Tech & Science

Hundreds of Dead Dolphins Outside Rio Suggest Dangerous Waters

Dolphins in a bay are like canaries in a coal mine. In Sepetiba Bay in Brazil, hundreds of dolphins have recently died.

Scientists have discovered more than 200 dead Guiana dolphins over the past few months in the bay, according to a new report by The New York Times. The deaths were reportedly caused by a virus related to measles. This virus typically might kill only a handful of dolphins—and never before in the South Atlantic. But now, bloated, scarred, deformed and emaciated carcasses are turning up everywhere in the bay near Rio de Janeiro.

The culprit, morbillivirus, causes rashes, disorientation, fever, respiratory infection and, in these cases, an agonizing death.
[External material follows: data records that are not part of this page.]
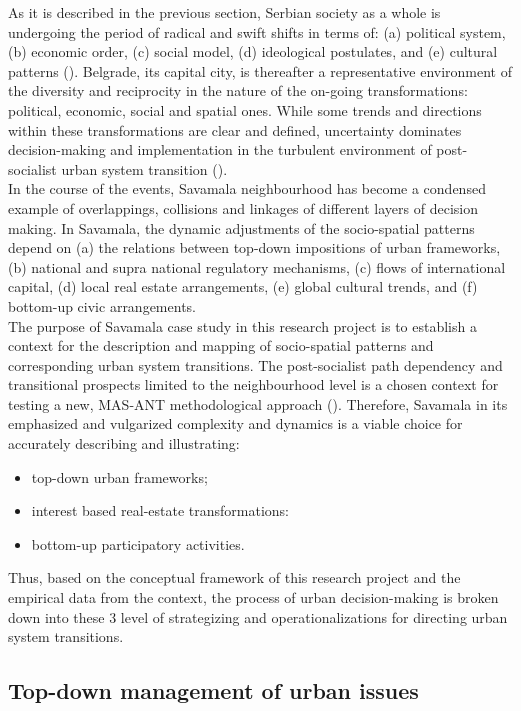 \documentclass[11pt]{report}
\begin{document}
As it is described in the previous section, Serbian society as a whole is undergoing the period of radical and swift shifts in terms of: (a) political system,
(b) economic order,
(c) social model,
(d) ideological postulates, and
(e) cultural patterns (\href{}{\citealt{petrovic_cities_2009}}).
Belgrade, its capital city, is thereafter a representative environment of the diversity and reciprocity in the nature of the on-going transformations: political, economic, social and spatial ones.
While some trends and directions within these transformations are clear and defined, uncertainty dominates decision-making and implementation in the turbulent environment of post-socialist urban system transition (\cite{(Nedovic-Budic, 2001)}).
\\
In the course of the events, Savamala neighbourhood has become a condensed example of overlappings, collisions and linkages of different layers of decision making.
In Savamala, the dynamic adjustments of the socio-spatial patterns depend on
(a) the relations between top-down impositions of urban frameworks, (b) national and supra national regulatory mechanisms,
(c) flows of international capital,
(d) local real estate arrangements,
(e) global cultural trends, and
(f) bottom-up civic arrangements.
\\
The purpose of Savamala case study in this research project is to establish a context for the description and mapping of socio-spatial patterns and corresponding urban system transitions.
The post-socialist path dependency and transitional prospects limited to the neighbourhood level is a chosen context for testing a new, MAS-ANT methodological approach (\cite{Yin, 2009}).
Therefore, Savamala in its emphasized and vulgarized complexity and dynamics is a viable choice for accurately describing and illustrating:
\begin{itemize}
\item top-down urban frameworks;
\item interest based real-estate transformations:
\item bottom-up participatory activities.
\end{itemize}

Thus, based on the conceptual framework of this research project and the empirical data from the context, the process of urban decision-making is broken down into these 3 level of strategizing and operationalizations for directing urban system transitions. 

\subsection{Top-down management of urban issues}
\end{document}
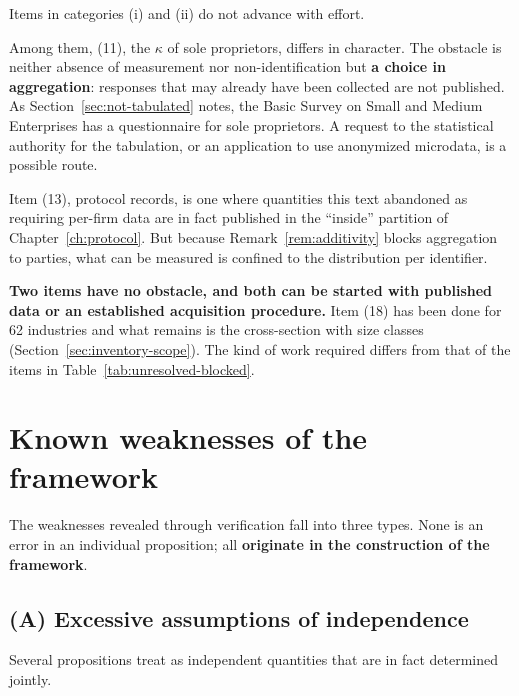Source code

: Items in categories (i) and (ii) do not advance with effort.

Among them, (11), the $\kappa$ of sole proprietors, differs in character. The obstacle is
neither absence of measurement nor non-identification but \textbf{a choice in aggregation}:
responses that may already have been collected are not published. As
Section~\ref{sec:not-tabulated} notes, the Basic Survey on Small and Medium Enterprises has a
questionnaire for sole proprietors. A request to the statistical authority for the
tabulation, or an application to use anonymized microdata, is a possible route.

Item (13), protocol records, is one where quantities this text abandoned as requiring
per-firm data are in fact published in the ``inside'' partition of
Chapter~\ref{ch:protocol}. But because Remark~\ref{rem:additivity} blocks aggregation to
parties, what can be measured is confined to the distribution per identifier.

\textbf{Two items have no obstacle, and both can be started with published data or an
established acquisition procedure.} Item (18) has been done for 62 industries and what remains
is the cross-section with size classes (Section~\ref{sec:inventory-scope}). The kind of work
required differs from that of the items in Table~\ref{tab:unresolved-blocked}.

\section{Known weaknesses of the framework}

The weaknesses revealed through verification fall into three types. None is an error in an
individual proposition; all \textbf{originate in the construction of the framework}.

\subsection{(A) Excessive assumptions of independence}
\label{sec:independence-assumption}

Several propositions treat as independent quantities that are in fact determined jointly.

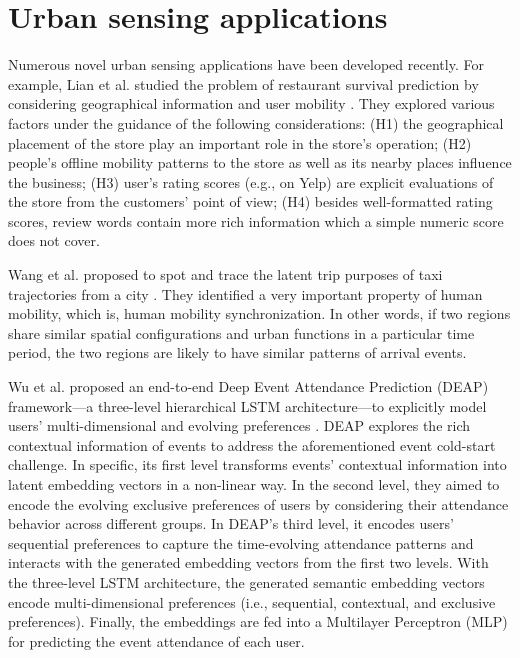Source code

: 
\section{Urban sensing applications}
Numerous novel urban sensing applications have been developed
recently. For example, Lian et al. studied
the problem of restaurant survival prediction by considering geographical 
information and user mobility \cite{p4}. They explored various factors under the guidance of the 
following considerations: (H1) the geographical placement of the
store play an important role in the store’s operation; (H2)
people’s offline mobility patterns to the store as well as its nearby places influence the business;
 (H3) user’s rating scores
(e.g., on Yelp) are explicit evaluations of the store from the
customers’ point of view; (H4) besides well-formatted rating
scores, review words contain more rich information which a
simple numeric score does not cover.

\noindent Wang et al. proposed to spot and trace the latent trip purposes of taxi
trajectories from a city \cite{p5}. They identified a very important
property of human mobility, which is, human mobility synchronization. In other words, 
if two regions share similar spatial configurations and urban functions in a particular 
time period, the two regions are likely to have similar patterns of arrival events.

\noindent Wu et al. proposed an end-to-end Deep Event Attendance
Prediction (DEAP) framework—a three-level hierarchical LSTM architecture—to explicitly model 
users’ multi-dimensional and evolving preferences \cite{p6}. DEAP explores the rich contextual 
information of events to address the aforementioned event cold-start challenge. In specific, its 
first level transforms events’ contextual information into latent embedding vectors in a non-linear way. 
In the second level, they aimed to encode the evolving exclusive preferences of users by considering their
 attendance behavior across different groups. In DEAP’s third level, it encodes users’ sequential 
 preferences to capture the time-evolving attendance patterns and interacts with the generated 
 embedding vectors from the first two levels.
With the three-level LSTM architecture, the generated semantic embedding vectors encode 
multi-dimensional preferences (i.e., sequential, contextual, and exclusive preferences). 
Finally, the embeddings are fed into a Multilayer Perceptron (MLP) for 
predicting the event attendance of each user. 

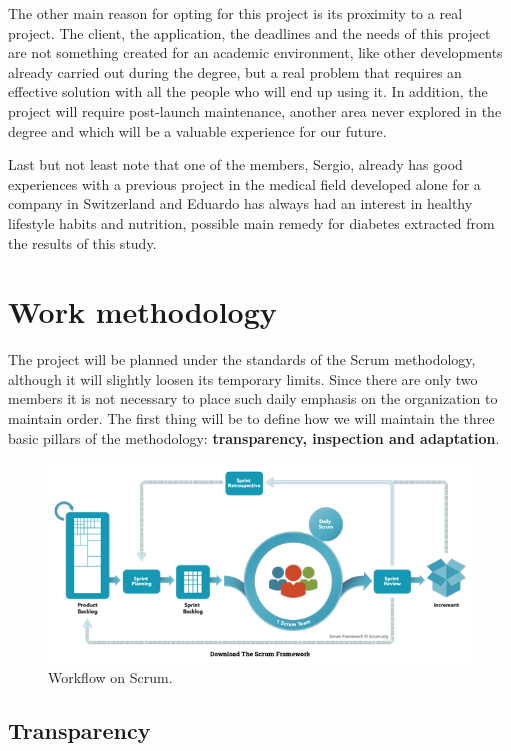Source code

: 	The other main reason for opting for this project is its proximity to a real project. The client, the application, the deadlines and the needs of this project are not something created for an academic environment, like other developments already carried out during the degree, but a real problem that requires an effective solution with all the people who will end up using it. In addition, the project will require post-launch maintenance, another area never explored in the degree and which will be a valuable experience for our future.\newline
	
	Last but not least note that one of the members, Sergio, already has good experiences with a previous project in the medical field developed alone for a company in Switzerland and Eduardo has always had an interest in healthy lifestyle habits and nutrition, possible main remedy for diabetes extracted from the results of this study.\newpage

	\section{Work methodology}
    
    The project will be planned under the standards of the Scrum\cite{Scrum} methodology, although it will slightly loosen its temporary limits. Since there are only two members it is not necessary to place such daily emphasis on the organization to maintain order. The first thing will be to define how we will maintain the three basic pillars of the methodology: \textbf{transparency, inspection and adaptation}.
    
    \begin{figure}[h]
    \centering
     \includegraphics[width=1\textwidth]{images/Scrum.png}
    \caption{Workflow on Scrum.}
    \end{figure}
    
    \subsection{Transparency}

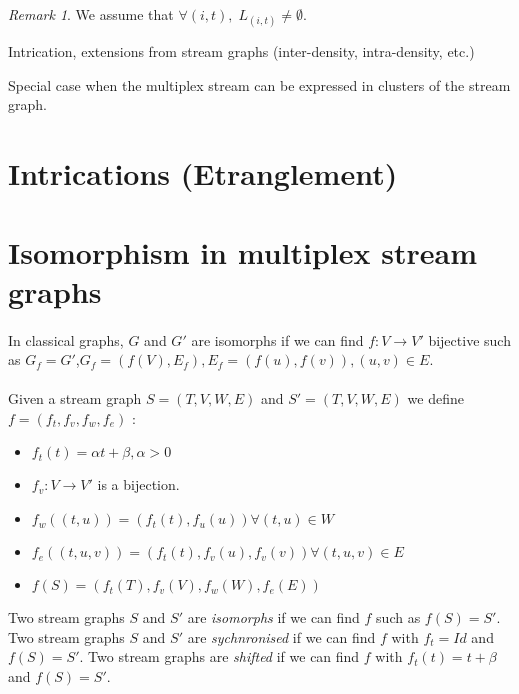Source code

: \documentclass[dvipsnames,a4paper,11pt]{article}
\theoremstyle{definition}
\theoremstyle{remark}
\newtheorem{rmq}{Remark}
\begin{document}
    \begin{rmq}
    	We assume that $\forall (i,t), \; L_{(i,t)} \neq \emptyset$.
    \end{rmq}
	
    Intrication, extensions from stream graphs (inter-density, intra-density, etc.)

    Special case when the multiplex stream can be expressed in clusters of the stream graph.
    
    \section{Intrications (Etranglement)}
    
       
    \section{Isomorphism in multiplex stream graphs}
    \paragraph{}
    In classical graphs, $G$ and $G'$ are isomorphs if we can find $f:V \rightarrow V'$ bijective such as $G_f=G'$,$G_f=(f(V),E_f), E_f={(f(u),f(v)), (u,v) \in E}$.
    \paragraph{}
    Given a stream graph $S=(T,V,W,E)$ and $S'=(T,V,W,E)$ we define $f=(f_t,f_v,f_w,f_e)$ :
    \begin{itemize}
    	\item $f_t(t)=\alpha t + \beta, \alpha > 0$
    	\item $f_v:V\rightarrow V'$ is a bijection.
    	\item $f_w((t,u))=(f_t(t),f_u(u)) \forall (t,u) \in W$
    	\item $f_e((t,u,v))=(f_t(t),f_v(u),f_v(v)) \forall (t,u,v) \in E$
    	\item $f(S)=(f_t(T),f_v(V),f_w(W),f_e(E))$
    \end{itemize}
    
    Two stream graphs $S$ and $S'$ are {\em isomorphs } if we can find $f$ such as $f(S)=S'$.
    Two stream graphs $S$ and $S'$ are {\em sychnronised} if we can find $f$ with $f_t=Id$ and $f(S)=S'$.
    Two stream graphs are {\em shifted} if we can find $f$ with $f_t(t)=t+\beta$ and $f(S)=S'$.
    
    
\end{document}

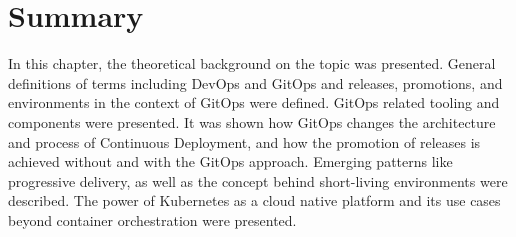 \section{Summary}

In this chapter,
the theoretical background on the topic was presented.
General definitions of terms including DevOps and GitOps and
releases, promotions, and environments in the context of GitOps were defined.
GitOps related tooling and components were presented.
It was shown how GitOps changes the architecture and process of Continuous Deployment,
and how the promotion of releases is achieved without and with the GitOps approach.
Emerging patterns like progressive delivery,
as well as the concept behind short-living environments were described.
The power of Kubernetes as a cloud native platform and its use cases beyond container orchestration were presented.































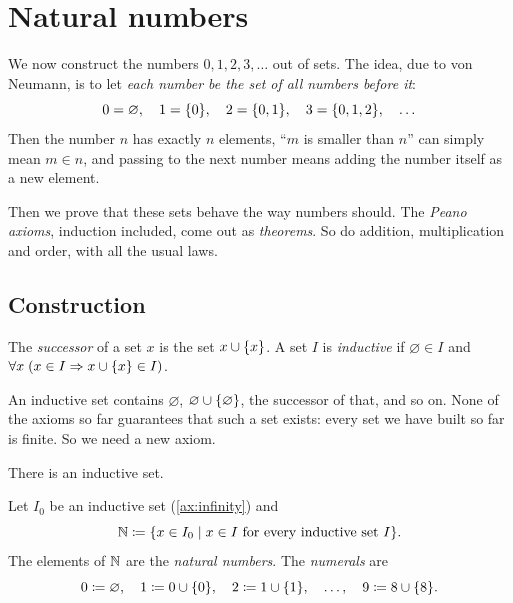\chapter{Natural numbers}
\label{ch:naturals}

We now construct the numbers $0, 1, 2, 3, \dots$ out of sets. The idea, due to
von Neumann, is to let \emph{each number be the set of all numbers before it}:
\[
  0 = \varnothing, \quad 1 = \set{0}, \quad 2 = \set{0, 1}, \quad 3 = \set{0, 1,
  2}, \quad \dots
\]
Then the number $n$ has exactly $n$ elements, \enquote{$m$ is smaller than $n$}
can simply mean $m \in n$, and passing to the next number means adding the number
itself as a new element.

Then we prove that these sets behave the way numbers should. The \emph{Peano
axioms}, induction included, come out as \emph{theorems}. So do addition,
multiplication and order, with all the usual laws.

\section{Construction}

\begin{definition}
\label{def:inductive}
The \emph{successor} of a set $x$ is the set $x \cup \set{x}$. A set $I$ is
\emph{inductive} if $\varnothing \in I$ and $\forall x\; (x \in I \Rightarrow x
\cup \set{x} \in I)$.
\end{definition}

An inductive set contains $\varnothing$, $\varnothing \cup \set{\varnothing}$, the
successor of that, and so on. None of the axioms so far guarantees that such a set
exists: every set we have built so far is finite. So we need a new axiom.

\begin{axiom}[Infinity]
\label{ax:infinity}
There is an inductive set.
\end{axiom}

\begin{definition}
\label{def:naturals}
Let $I_0$ be an inductive set (\cref{ax:infinity}) and
\[
  \N \coloneqq \setof{x \in I_0}{x \in I \text{ for every inductive set } I}.
\]
The elements of $\N$ are the \emph{natural numbers}. The \emph{numerals} are
\[
  0 \coloneqq \varnothing,\quad 1 \coloneqq 0 \cup \set{0},\quad 2 \coloneqq 1 \cup
  \set{1},\quad \dots,\quad 9 \coloneqq 8 \cup \set{8}.
\]
\end{definition}

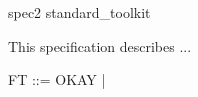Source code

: \documentclass{article}
\begin{document}
\begin{zsection}
  \SECTION spec2 \parents standard\_toolkit
\end{zsection}

This specification describes ...


\begin{zed}
   FT ::= OKAY | \bot
\end{zed}
\end{document}
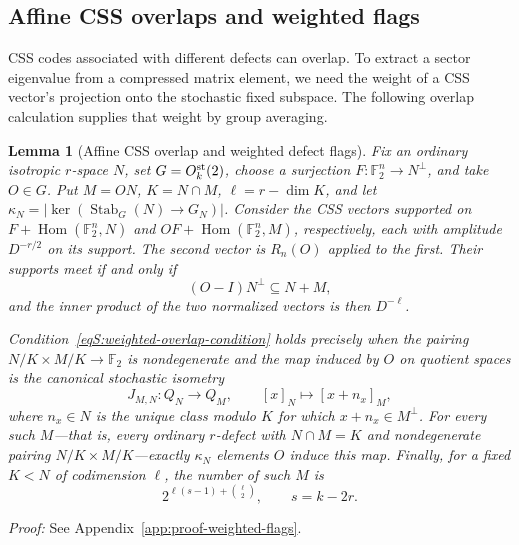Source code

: \documentclass[journal,twocolumn]{IEEEtran}
\newtheorem{lemma}[theorem]{Lemma}
\theoremstyle{definition}
\theoremstyle{plain}
\newcommand{\F}{\mathbb F}
\begin{document}
\subsection{Affine CSS overlaps and weighted flags}
CSS codes associated with different defects can overlap.  To extract a
sector eigenvalue from a compressed matrix element, we need the weight
of a CSS vector's projection onto the stochastic fixed subspace.  The
following overlap calculation supplies that weight by group averaging.

\begin{lemma}[Affine CSS overlap and weighted defect flags]
\label{lemS:weighted-flags}
Fix an ordinary isotropic $r$-space $N$, set $G=O_k^{\rm st}(2)$, choose a
surjection $F:\F_2^n\to N^\perp$, and take $O\in G$.  Put
$M=ON$, $K=N\cap M$, $\ell=r-\dim K$, and let
$\kappa_N=|\ker(\operatorname{Stab}_G(N)\to G_N)|$.
Consider the CSS vectors supported on
$F+\operatorname{Hom}(\F_2^n,N)$ and
$OF+\operatorname{Hom}(\F_2^n,M)$, respectively, each with amplitude
$D^{-r/2}$ on its support.  The second vector is $R_n(O)$ applied to the
first.  Their supports meet if and only if
\begin{equation}
 (O-I)N^\perp\subseteq N+M,
 \label{eqS:weighted-overlap-condition}
\end{equation}
and the inner product of the two normalized vectors is then $D^{-\ell}$.

Condition~\eqref{eqS:weighted-overlap-condition} holds precisely when the
pairing $N/K\times M/K\to\F_2$ is nondegenerate and the map induced by $O$
on quotient spaces is the canonical stochastic isometry
\begin{equation}
 J_{M,N}:Q_N\longrightarrow Q_M,
 \qquad [x]_N\longmapsto[x+n_x]_M,
 \label{eqS:weighted-canonical-map}
\end{equation}
where $n_x\in N$ is the unique class modulo $K$ for which
$x+n_x\in M^\perp$.  For every such $M$---that is, every ordinary
$r$-defect with $N\cap M=K$ and nondegenerate pairing
$N/K\times M/K$---exactly $\kappa_N$ elements $O$ induce this map.
Finally, for a fixed $K<N$ of codimension $\ell$,
the number of such $M$ is
\begin{equation}
 2^{\ell(s-1)+\binom\ell2},
 \qquad s=k-2r.
 \label{eqS:weighted-flag-count}
\end{equation}
\end{lemma}

\noindent\emph{Proof:} See Appendix~\ref{app:proof-weighted-flags}.\par
\end{document}
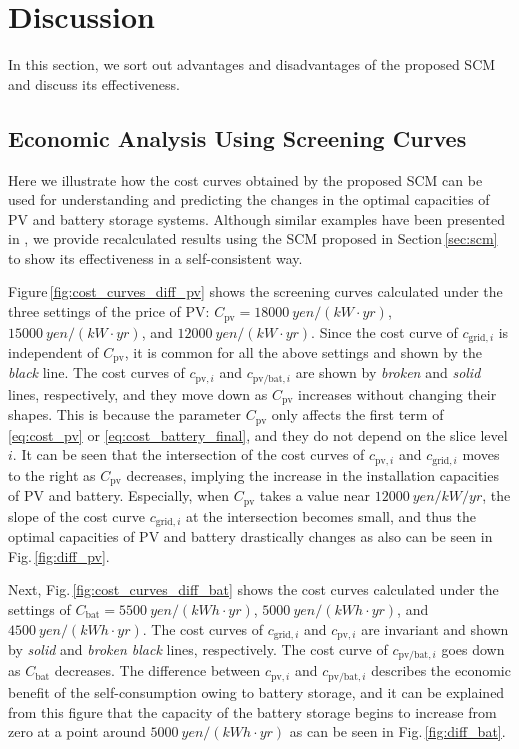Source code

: \documentclass[lettersize,journal]{IEEEtran}
\newcommand{\figref}[1]{Fig.\,\ref{#1}}
\newcommand{\Figref}[1]{Figure\,\ref{#1}}
\newcommand{\secref}[1]{Section\,\ref{#1}}
\begin{document}
\section{Discussion} \label{sec:discussion}

In this section, we sort out advantages and disadvantages of the proposed SCM and discuss its effectiveness. 


\subsection{Economic Analysis Using Screening Curves}

%
Here we illustrate how the cost curves obtained by the proposed SCM can be used for understanding and predicting the changes in the optimal capacities of PV and battery storage systems. %
Although similar examples have been presented in \cite{hoshino21}, we provide recalculated results using the  SCM  proposed in \secref{sec:scm} to show its effectiveness in a self-consistent way. 

%
\Figref{fig:cost_curves_diff_pv} shows the screening curves calculated under the three settings of the price of PV: $C_\mathrm{pv} = \SI{18000}{yen/(kW\cdot yr)}$, $\SI{15000}{yen/(kW\cdot yr)}$, and $\SI{12000}{yen/(kW\cdot yr)}$. 
Since the cost curve of $c_{\mathrm{grid},i}$ is independent of $C_\mathrm{pv}$, it is common for all the above settings and shown by the \emph{black} line. 
The cost curves of $c_{\mathrm{pv},i}$ and $c_{\mathrm{pv/bat},i}$ are shown by \emph{broken} and \emph{solid} lines, respectively, and they move down as $C_\mathrm{pv}$ increases without changing their shapes. 
This is because the parameter $C_\mathrm{pv}$ only affects the first term of \eqref{eq:cost_pv} or  \eqref{eq:cost_battery_final}, and they do not depend on the slice level $i$. 
It can be seen that the intersection of the cost curves of $c_{\mathrm{pv},i}$ and $c_{\mathrm{grid},i}$ moves to the right as $C_\mathrm{pv}$ decreases, implying the increase in the installation capacities of PV and battery.   
Especially, when $C_\mathrm{pv}$ takes a value near $\SI{12000}{yen/kW/yr}$, the slope of the cost curve $c_{\mathrm{grid},i}$ at the intersection becomes small, and thus the optimal capacities of PV and battery drastically  changes as also can be seen in \figref{fig:diff_pv}. 


%
Next, \figref{fig:cost_curves_diff_bat} shows the cost curves calculated under the settings of $C_\mathrm{bat}= \SI{5500}{yen/(kWh\cdot yr)}$, $\SI{5000}{yen/(kWh \cdot yr)}$, and $\SI{4500}{yen/(kWh\cdot yr)}$. 
The cost curves of $c_{\mathrm{grid},i}$ and $c_{\mathrm{pv},i}$ are invariant and shown by \emph{solid} and \emph{broken black} lines, respectively. 
The cost curve of $c_{\mathrm{pv/bat},i}$ goes down as $C_\mathrm{bat}$ decreases. 
The difference between $c_{\mathrm{pv},i}$ and $c_{\mathrm{pv/bat},i}$ describes the economic benefit of the self-consumption owing to battery storage, and it can be explained from this figure that the capacity of the battery storage begins to increase from zero at a point around  $\SI{5000}{yen/(kWh\cdot yr)}$ as can be seen in \figref{fig:diff_bat}. 
\end{document}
Dolphin An Amazonian dolphin swims in the Rio Negro as the sun sets in the Amazon, Brazil, on December 9, 2015. In a bay nearby, a different species of dolphin is suffering from a measles-like disease that has killed hundreds. CHRISTOPHE SIMON/AFP/Getty Images

Development in the region may have made the problem worse, according to the Times. A mining company dumped pollutants in the water in the 1990s, and although that company closed, there was a burst of new businesses opening right afterward.

Fishermen have seen declines in the populations of other animals in the bay as well, making it difficult for them to catch enough to eat and sell. However, dolphin deaths are particularly noticeable, and dolphins are especially vulnerable to pollutants because predators that eat other animals can develop a higher concentration of whatever toxins their prey have eaten.

“When something is wrong with them, that indicates the whole ecosystem is fractured,” Mariana Alonso, a biologist at the Biophysics Institute at the Federal University of Rio de Janeiro, told the Times. Alonso is one of the scientists who are working to identify what caused the epidemic and how it can be prevented in the future.

This incident is reminiscent of the mass die-off that occurred among saiga antelope in the spring of 2015. About 200,000 endangered saigas died unexpectedly from a bacteria that is usually not fatal. However, the particularly warm and humid climate made the bacteria grow out of control, overwhelming the animals and killing more than half of their global population.